Becky's lots of fun- she's a trouble-maker, and extremely sarcastic (though secretly tender-hearted). And she spent many happy undergrad years in Evansville, Indiana. I'd been hearing about Evansville and its merits so consistently that I had started picturing it like that big room in Willy Wonka & the Chocolate Factory, where you can eat everything (pretty much the best place in the world in my estimation, minus the creepy monotone guys with the orange faces and green hair, and all those bratty kids).

Becky started getting sore that I'd never gone with her to visit Evansville. With my budget and our school schedule, it was just not going to happen last semester. But I knew I'd relent eventually, if only to stop hearing about how I HAD to COME TO EVANSVILLE. I ended up pushing it all the way back to the very last weekend of winter break.

Our other friend Moniek came with us, and we stayed with Becky's good friend Lilly. As soon as we got there, the girls all started weeding through their clothing selections, which looked a lot more like formal cruise-wear than out-for-a-night-in-midwestern-January-wear. I didn't need any wardrobe consultations. I'd brought one outfit only. I think even if you'd never seen a picture of me, you could pick out the 30-year-old New Yorker among this bunch:




I look like the Amish school-teacher chaperone.

We went out to six bars that night. It was pretty much insane. And I was extremely happy about my little black shrug and my non eff-me boots around 5:30am when Moniek took her boots off under the table at Denny's, couldn't get them back on because her feet were so swollen, and had to walk out bare-foot. We had a lot of fun, but I paid for it. I can't really drink anything these days without waking up in the middle of the night with alcohol sweats, severe dehydration, a pounding headache and a desire to sit on the floor of the shower Crying-Game-style. And then there was the drama.

Moneik had just broken up with her boyfriend. Becky's friend Mitch was looking after Moniek all night because she was wasted and could barely hobble around in those boots. Then we we get back to Lilly's house after Denny's, we find out that Moniek has called her ex from two and a half hours away to come and pick her up, and she says that Mitch had been "creeping her out." I put on my eye mask and ear plugs and went to sleep. But when I woke up the next morning, Becky was bullsh*t that Moniek had said that about Mitch, one of her oldest and best friends. Then it came out that Moniek had also texted Becky during the early morning breakfast saying that another one of Becky's friends was being an @ssh*le, and.......you know what? Just.....drama. I would've been amused if I wasn't so alarmed. It's like adult acne- something awful and ugly I thought I'd left behind in high school surfaced and was just as irritating as I'd remembered.

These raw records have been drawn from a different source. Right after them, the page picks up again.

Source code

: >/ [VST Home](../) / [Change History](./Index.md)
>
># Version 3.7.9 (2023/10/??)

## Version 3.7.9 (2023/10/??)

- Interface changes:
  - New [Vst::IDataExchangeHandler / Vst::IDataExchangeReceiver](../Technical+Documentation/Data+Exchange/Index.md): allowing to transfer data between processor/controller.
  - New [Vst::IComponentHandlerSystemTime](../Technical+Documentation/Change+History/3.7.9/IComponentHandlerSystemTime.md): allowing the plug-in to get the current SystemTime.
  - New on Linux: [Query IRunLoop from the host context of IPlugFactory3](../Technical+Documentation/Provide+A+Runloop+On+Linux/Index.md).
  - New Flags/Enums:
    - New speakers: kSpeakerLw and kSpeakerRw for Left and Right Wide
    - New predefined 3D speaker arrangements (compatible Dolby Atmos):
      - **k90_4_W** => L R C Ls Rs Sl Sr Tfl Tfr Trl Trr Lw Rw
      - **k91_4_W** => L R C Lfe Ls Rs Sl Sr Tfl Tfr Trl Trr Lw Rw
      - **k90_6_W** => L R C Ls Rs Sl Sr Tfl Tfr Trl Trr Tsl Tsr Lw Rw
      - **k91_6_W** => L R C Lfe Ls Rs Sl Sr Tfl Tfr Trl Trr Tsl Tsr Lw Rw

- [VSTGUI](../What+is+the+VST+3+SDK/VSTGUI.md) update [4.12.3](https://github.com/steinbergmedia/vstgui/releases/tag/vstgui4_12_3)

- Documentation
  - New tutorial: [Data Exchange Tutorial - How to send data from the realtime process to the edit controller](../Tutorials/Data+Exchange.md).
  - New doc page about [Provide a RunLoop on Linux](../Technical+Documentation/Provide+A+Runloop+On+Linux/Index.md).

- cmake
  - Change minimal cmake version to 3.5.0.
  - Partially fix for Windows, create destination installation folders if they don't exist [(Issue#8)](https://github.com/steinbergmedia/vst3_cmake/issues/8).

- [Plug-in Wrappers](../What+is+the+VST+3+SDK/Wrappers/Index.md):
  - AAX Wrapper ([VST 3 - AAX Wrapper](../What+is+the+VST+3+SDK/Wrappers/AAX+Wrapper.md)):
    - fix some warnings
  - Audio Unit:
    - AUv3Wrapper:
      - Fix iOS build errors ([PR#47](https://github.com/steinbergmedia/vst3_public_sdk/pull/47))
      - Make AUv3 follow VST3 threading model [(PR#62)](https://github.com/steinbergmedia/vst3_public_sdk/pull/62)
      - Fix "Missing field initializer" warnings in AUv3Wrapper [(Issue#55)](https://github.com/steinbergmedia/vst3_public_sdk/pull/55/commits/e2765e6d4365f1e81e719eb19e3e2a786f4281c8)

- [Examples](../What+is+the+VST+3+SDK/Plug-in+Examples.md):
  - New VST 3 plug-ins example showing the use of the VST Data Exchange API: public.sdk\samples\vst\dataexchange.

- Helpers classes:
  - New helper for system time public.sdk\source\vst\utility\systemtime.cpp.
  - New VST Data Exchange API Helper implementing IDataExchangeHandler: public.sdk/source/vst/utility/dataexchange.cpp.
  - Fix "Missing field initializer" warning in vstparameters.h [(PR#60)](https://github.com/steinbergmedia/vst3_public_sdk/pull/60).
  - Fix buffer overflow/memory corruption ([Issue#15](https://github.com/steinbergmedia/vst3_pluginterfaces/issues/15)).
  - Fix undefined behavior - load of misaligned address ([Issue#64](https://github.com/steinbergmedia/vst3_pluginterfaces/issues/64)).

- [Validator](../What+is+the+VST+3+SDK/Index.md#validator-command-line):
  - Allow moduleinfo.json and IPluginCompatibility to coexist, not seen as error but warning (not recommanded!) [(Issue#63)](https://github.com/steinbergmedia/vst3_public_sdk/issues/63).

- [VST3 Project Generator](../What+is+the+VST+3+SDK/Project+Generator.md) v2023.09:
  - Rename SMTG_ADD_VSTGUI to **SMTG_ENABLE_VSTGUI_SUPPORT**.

Becky gave me another earful before class today, and I didn't think it could get any worse until I was out tonight returning some things to Staples with Moniek and Becky called her and they got into it while Moniek was driving me home. I just sat there in the passenger seat, mortified that I was being forced to bear witness to yet another dimension of this Moniek-Mitch-Becky incident. They managed to get their cards on the table, and Moniek promised to call Mitch and apologize (apparently, even though Moniek was creeped out, Mitch hadn't actually done anything overtly creepy?).

Dude. If I've never sid this explicitly before, I'll say it now: I love being thirty!